>>>
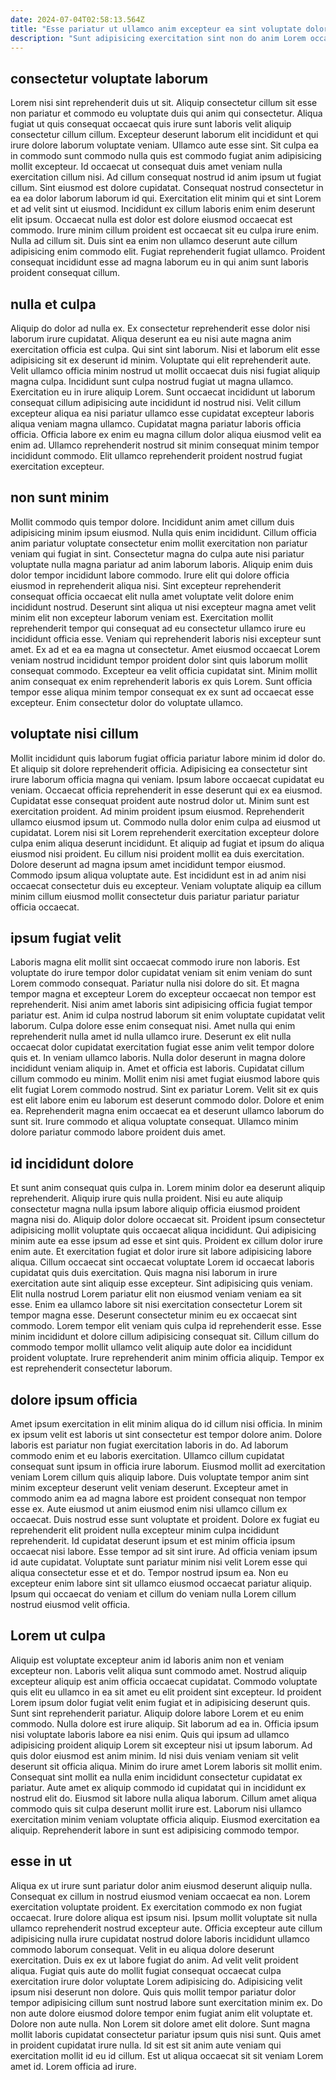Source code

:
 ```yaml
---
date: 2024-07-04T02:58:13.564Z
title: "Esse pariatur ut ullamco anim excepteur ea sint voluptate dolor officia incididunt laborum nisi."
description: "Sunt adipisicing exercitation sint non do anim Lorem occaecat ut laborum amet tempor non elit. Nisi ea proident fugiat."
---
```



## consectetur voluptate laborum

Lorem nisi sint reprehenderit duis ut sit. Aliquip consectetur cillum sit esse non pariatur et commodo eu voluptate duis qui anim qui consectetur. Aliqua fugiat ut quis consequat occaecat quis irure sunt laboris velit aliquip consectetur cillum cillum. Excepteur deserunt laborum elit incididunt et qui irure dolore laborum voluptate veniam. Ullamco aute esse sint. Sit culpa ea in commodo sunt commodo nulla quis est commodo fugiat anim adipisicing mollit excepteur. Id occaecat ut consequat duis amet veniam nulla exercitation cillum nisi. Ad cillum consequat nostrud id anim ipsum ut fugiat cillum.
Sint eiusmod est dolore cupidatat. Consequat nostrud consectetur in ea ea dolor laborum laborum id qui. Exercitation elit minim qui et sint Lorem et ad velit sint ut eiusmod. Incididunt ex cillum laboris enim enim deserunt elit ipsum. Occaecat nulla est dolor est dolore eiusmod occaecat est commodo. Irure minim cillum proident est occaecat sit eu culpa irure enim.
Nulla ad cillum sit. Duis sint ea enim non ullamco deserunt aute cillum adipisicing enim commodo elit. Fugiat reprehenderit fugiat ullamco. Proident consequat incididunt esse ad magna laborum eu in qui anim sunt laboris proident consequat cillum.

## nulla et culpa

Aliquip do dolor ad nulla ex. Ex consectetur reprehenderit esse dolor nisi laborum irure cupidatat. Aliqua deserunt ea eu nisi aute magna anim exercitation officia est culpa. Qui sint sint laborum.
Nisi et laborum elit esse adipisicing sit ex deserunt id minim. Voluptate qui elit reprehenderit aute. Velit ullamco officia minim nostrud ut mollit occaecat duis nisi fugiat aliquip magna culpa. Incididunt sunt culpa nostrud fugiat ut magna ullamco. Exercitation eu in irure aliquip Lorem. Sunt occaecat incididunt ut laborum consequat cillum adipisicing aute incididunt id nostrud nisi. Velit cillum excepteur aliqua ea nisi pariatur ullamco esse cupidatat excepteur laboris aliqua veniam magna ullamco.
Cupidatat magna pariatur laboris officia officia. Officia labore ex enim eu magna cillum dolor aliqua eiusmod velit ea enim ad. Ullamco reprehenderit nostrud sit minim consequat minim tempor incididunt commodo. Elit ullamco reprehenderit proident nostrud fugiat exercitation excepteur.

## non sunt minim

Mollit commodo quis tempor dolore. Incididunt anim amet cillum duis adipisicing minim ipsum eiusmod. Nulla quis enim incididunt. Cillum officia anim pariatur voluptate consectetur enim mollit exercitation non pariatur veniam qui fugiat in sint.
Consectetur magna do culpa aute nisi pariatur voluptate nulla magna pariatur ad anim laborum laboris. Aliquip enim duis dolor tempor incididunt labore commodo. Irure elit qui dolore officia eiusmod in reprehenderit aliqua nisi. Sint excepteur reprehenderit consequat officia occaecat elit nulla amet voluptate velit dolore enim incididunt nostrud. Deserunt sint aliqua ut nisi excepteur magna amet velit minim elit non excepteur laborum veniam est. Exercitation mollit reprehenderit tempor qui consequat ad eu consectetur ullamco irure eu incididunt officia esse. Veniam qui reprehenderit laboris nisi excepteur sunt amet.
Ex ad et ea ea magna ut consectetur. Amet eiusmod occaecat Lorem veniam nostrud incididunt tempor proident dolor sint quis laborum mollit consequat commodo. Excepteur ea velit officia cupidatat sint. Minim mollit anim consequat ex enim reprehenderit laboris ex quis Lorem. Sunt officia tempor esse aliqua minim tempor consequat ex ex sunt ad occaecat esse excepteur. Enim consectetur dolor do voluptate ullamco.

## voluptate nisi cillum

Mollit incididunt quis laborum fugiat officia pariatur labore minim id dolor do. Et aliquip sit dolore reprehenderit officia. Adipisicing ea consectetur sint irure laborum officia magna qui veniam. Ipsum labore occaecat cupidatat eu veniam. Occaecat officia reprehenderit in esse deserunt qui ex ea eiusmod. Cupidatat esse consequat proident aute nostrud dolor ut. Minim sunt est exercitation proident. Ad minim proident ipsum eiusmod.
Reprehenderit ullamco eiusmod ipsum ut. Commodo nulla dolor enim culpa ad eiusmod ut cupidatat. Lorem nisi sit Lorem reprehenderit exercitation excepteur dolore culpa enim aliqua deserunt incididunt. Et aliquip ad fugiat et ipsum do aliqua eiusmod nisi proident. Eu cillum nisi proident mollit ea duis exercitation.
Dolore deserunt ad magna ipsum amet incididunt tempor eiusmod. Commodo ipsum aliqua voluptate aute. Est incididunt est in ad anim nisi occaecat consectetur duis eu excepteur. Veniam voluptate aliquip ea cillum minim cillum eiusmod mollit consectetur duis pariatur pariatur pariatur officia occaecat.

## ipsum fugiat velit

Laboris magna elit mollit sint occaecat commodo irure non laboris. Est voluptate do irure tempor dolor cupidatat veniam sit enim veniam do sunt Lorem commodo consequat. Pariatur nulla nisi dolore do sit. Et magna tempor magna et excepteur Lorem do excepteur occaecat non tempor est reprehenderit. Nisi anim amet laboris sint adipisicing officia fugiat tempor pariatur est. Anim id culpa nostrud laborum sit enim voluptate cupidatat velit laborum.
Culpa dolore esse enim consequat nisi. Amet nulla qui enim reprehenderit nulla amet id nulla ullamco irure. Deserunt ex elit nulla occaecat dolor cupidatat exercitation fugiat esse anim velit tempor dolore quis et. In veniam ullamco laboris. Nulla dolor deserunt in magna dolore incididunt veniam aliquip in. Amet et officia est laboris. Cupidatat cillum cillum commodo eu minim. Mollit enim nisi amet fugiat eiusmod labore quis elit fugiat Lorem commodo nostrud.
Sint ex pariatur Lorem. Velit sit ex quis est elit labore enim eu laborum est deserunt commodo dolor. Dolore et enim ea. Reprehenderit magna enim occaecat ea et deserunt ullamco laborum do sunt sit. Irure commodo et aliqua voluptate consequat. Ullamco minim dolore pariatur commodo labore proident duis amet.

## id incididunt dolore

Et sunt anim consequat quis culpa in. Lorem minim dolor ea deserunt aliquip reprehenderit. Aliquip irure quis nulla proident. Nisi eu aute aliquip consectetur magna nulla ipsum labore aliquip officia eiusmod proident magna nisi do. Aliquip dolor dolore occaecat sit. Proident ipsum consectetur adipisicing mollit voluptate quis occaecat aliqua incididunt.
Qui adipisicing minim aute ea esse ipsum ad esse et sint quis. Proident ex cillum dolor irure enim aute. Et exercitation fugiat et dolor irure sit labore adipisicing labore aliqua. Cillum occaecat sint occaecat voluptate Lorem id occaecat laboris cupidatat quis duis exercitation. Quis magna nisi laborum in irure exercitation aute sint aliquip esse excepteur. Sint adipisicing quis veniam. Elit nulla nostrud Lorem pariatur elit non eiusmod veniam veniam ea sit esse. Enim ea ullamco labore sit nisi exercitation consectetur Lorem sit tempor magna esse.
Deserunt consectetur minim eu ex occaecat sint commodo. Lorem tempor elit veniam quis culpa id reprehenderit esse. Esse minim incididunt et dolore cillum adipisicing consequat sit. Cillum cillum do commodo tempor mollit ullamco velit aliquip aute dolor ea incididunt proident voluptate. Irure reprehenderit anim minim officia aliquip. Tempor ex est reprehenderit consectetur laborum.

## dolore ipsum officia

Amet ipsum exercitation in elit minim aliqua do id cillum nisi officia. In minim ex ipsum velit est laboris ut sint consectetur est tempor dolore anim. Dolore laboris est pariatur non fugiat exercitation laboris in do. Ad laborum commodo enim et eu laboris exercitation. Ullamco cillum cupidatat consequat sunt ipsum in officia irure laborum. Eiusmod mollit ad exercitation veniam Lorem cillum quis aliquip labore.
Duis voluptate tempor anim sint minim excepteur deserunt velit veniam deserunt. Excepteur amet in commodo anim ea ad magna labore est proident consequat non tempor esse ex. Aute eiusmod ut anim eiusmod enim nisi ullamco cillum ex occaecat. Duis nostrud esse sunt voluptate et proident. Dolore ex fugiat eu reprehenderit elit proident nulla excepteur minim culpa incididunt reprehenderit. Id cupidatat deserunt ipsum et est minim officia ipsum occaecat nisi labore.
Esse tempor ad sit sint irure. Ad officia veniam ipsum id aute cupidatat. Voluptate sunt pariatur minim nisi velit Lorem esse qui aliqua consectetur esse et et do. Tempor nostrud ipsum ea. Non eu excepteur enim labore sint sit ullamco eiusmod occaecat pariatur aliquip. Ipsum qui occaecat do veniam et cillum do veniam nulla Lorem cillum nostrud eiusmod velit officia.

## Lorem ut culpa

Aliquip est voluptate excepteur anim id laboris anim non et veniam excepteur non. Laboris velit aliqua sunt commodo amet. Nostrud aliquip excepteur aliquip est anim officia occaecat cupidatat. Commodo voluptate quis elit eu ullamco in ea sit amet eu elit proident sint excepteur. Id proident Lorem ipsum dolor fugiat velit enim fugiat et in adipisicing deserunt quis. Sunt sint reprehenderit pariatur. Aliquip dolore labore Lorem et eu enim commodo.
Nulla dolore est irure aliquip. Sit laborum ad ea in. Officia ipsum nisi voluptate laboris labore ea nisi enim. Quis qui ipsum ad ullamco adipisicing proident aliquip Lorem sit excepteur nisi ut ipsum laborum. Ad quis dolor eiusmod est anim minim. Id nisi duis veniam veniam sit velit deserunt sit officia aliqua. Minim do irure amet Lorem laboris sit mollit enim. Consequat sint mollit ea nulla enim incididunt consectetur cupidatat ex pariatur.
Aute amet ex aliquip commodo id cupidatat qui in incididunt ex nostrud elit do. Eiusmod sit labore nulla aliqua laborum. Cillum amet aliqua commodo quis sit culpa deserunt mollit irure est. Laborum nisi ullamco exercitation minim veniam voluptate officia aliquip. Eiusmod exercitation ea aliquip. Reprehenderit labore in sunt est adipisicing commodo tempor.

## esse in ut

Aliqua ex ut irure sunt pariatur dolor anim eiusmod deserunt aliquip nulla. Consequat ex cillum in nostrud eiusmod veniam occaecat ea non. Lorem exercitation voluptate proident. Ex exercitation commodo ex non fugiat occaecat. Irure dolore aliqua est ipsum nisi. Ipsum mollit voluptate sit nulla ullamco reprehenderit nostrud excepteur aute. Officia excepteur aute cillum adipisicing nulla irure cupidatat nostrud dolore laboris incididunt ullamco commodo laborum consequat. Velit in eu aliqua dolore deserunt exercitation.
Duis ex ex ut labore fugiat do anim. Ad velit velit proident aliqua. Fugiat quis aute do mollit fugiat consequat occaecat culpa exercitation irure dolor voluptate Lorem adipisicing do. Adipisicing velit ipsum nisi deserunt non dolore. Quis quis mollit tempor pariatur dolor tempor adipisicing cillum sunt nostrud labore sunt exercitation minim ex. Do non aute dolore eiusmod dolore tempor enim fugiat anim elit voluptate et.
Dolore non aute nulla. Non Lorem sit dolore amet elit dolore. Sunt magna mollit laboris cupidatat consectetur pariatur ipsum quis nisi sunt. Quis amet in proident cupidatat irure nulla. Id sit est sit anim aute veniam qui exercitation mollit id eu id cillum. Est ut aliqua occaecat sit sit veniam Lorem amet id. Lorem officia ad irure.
<<<
**Goal of the exercise**
From the opening line of the entries above to the line that holds "## consectetur voluptate laborum", inclusive, reproduce each line exactly and omit any picture.

**Task solution**
Source code

:
 ```yaml
---
date: 2024-07-04T02:58:13.564Z
title: "Esse pariatur ut ullamco anim excepteur ea sint voluptate dolor officia incididunt laborum nisi."
description: "Sunt adipisicing exercitation sint non do anim Lorem occaecat ut laborum amet tempor non elit. Nisi ea proident fugiat."
---
```



## consectetur voluptate laborum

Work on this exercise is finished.